TASK PROMPT:
Pull every line holding the string "performers" from the records below.

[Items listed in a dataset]
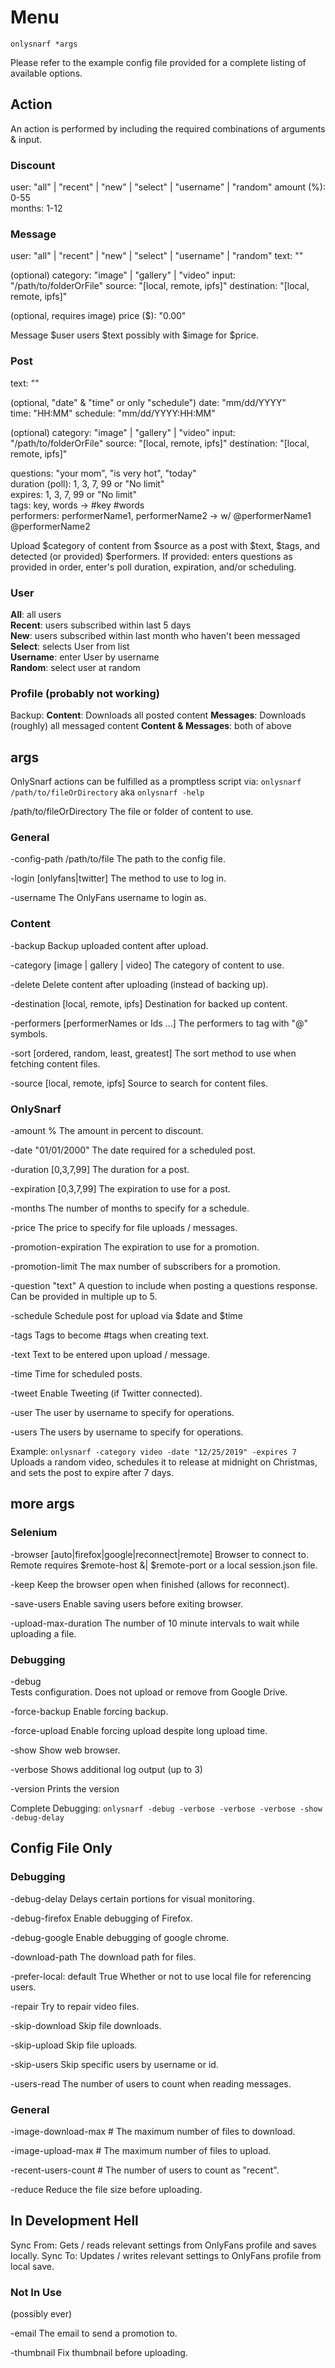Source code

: # Menu

`onlysnarf *args`

Please refer to the example config file provided for a complete listing of available options.

## Action

An action is performed by including the required combinations of arguments & input.

### Discount
user: "all" | "recent" | "new" | "select" | "username" | "random"
amount (%): 0-55  
months: 1-12  

### Message
user: "all" | "recent" | "new" | "select" | "username" | "random"
text: ""  

(optional)
category: "image" | "gallery" | "video"
input: "/path/to/folderOrFile"
source: "[local, remote, ipfs]"
destination: "[local, remote, ipfs]"

(optional, requires image)
price ($): "0.00"  

Message $user users $text possibly with $image for $price.

### Post
text: ""  

(optional, "date" & "time" or only "schedule")
date: "mm/dd/YYYY"  
time: "HH:MM"
schedule: "mm/dd/YYYY:HH:MM"  

(optional)
category: "image" | "gallery" | "video"
input: "/path/to/folderOrFile"
source: "[local, remote, ipfs]"
destination: "[local, remote, ipfs]"

questions: "your mom", "is very hot", "today"  
duration (poll): 1, 3, 7, 99 or "No limit"  
expires: 1, 3, 7, 99 or "No limit"  
tags: key, words -> #key #words  
performers: performerName1, performerName2 -> w/ @performerName1 @performerName2  

Upload $category of content from $source as a post with $text, $tags, and detected (or provided) $performers.
  If provided: enters questions as provided in order, enter's poll duration, expiration, and/or scheduling.

### User
**All**: all users  
**Recent**: users subscribed within last 5 days  
**New**: users subscribed within last month who haven't been messaged  
**Select**: selects User from list  
**Username**: enter User by username  
**Random**: select user at random

### Profile (probably not working)

Backup:
**Content**: Downloads all posted content
**Messages**: Downloads (roughly) all messaged content
**Content & Messages**: both of above

## args
OnlySnarf actions can be fulfilled as a promptless script via:
`onlysnarf /path/to/fileOrDirectory` aka `onlysnarf -help`

/path/to/fileOrDirectory
The file or folder of content to use.

### General

-config-path /path/to/file
The path to the config file.

-login [onlyfans|twitter]
The method to use to log in.

-username
The OnlyFans username to login as.

### Content

-backup
Backup uploaded content after upload.

-category [image | gallery | video]
The category of content to use.

-delete
Delete content after uploading (instead of backing up).

-destination [local, remote, ipfs]
Destination for backed up content.

-performers [performerNames or Ids ...]
The performers to tag with "@" symbols.

-sort [ordered, random, least, greatest]
The sort method to use when fetching content files.

-source [local, remote, ipfs]
Source to search for content files.

### OnlySnarf

-amount %
The amount in percent to discount.

-date "01/01/2000"
The date required for a scheduled post.

-duration [0,3,7,99]
The duration for a post.

-expiration [0,3,7,99]
The expiration to use for a post.

-months
The number of months to specify for a schedule.

-price
The price to specify for file uploads / messages.

-promotion-expiration
The expiration to use for a promotion.

-promotion-limit
The max number of subscribers for a promotion.

-question "text"
A question to include when posting a questions response. Can be provided in multiple up to 5.

-schedule
Schedule post for upload via $date and $time

-tags
Tags to become #tags when creating text.

-text
Text to be entered upon upload / message.

-time
Time for scheduled posts.

-tweet
Enable Tweeting (if Twitter connected).

-user
The user by username to specify for operations.

-users
The users by username to specify for operations.

Example:
  `onlysnarf -category video -date "12/25/2019" -expires 7`  
Uploads a random video, schedules it to release at midnight on Christmas, and sets the post to expire after 7 days.  

## more args

### Selenium

-browser [auto|firefox|google|reconnect|remote]
Browser to connect to. Remote requires $remote-host &| $remote-port or a local session.json file.

-keep
Keep the browser open when finished (allows for reconnect).

-save-users
Enable saving users before exiting browser.

-upload-max-duration
The number of 10 minute intervals to wait while uploading a file.

### Debugging

-debug  
Tests configuration. Does not upload or remove from Google Drive.

-force-backup
Enable forcing backup.

-force-upload
Enable forcing upload despite long upload time.

-show
Show web browser.

-verbose
Shows additional log output (up to 3)

-version
Prints the version

Complete Debugging:
  `onlysnarf -debug -verbose -verbose -verbose -show -debug-delay`

## Config File Only

### Debugging

-debug-delay
Delays certain portions for visual monitoring.

-debug-firefox
Enable debugging of Firefox.

-debug-google
Enable debugging of google chrome.

-download-path
The download path for files.

-prefer-local: default True
Whether or not to use local file for referencing users.

-repair
Try to repair video files.

-skip-download
Skip file downloads.

-skip-upload
Skip file uploads.

-skip-users
Skip specific users by username or id.

-users-read
The number of users to count when reading messages.

### General

-image-download-max #
The maximum number of files to download.

-image-upload-max #
The maximum number of files to upload.

-recent-users-count #
The number of users to count as "recent".

-reduce
Reduce the file size before uploading.

## In Development Hell

Sync From: Gets / reads relevant settings from OnlyFans profile and saves locally.
Sync To: Updates / writes relevant settings to OnlyFans profile from local save.

### Not In Use
(possibly ever)

-email
The email to send a promotion to.

-thumbnail
Fix thumbnail before uploading.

WRITTEN RESPONSE:
performers: performerName1, performerName2 -> w/ @performerName1 @performerName2  
Upload $category of content from $source as a post with $text, $tags, and detected (or provided) $performers.
-performers [performerNames or Ids ...]
The performers to tag with "@" symbols.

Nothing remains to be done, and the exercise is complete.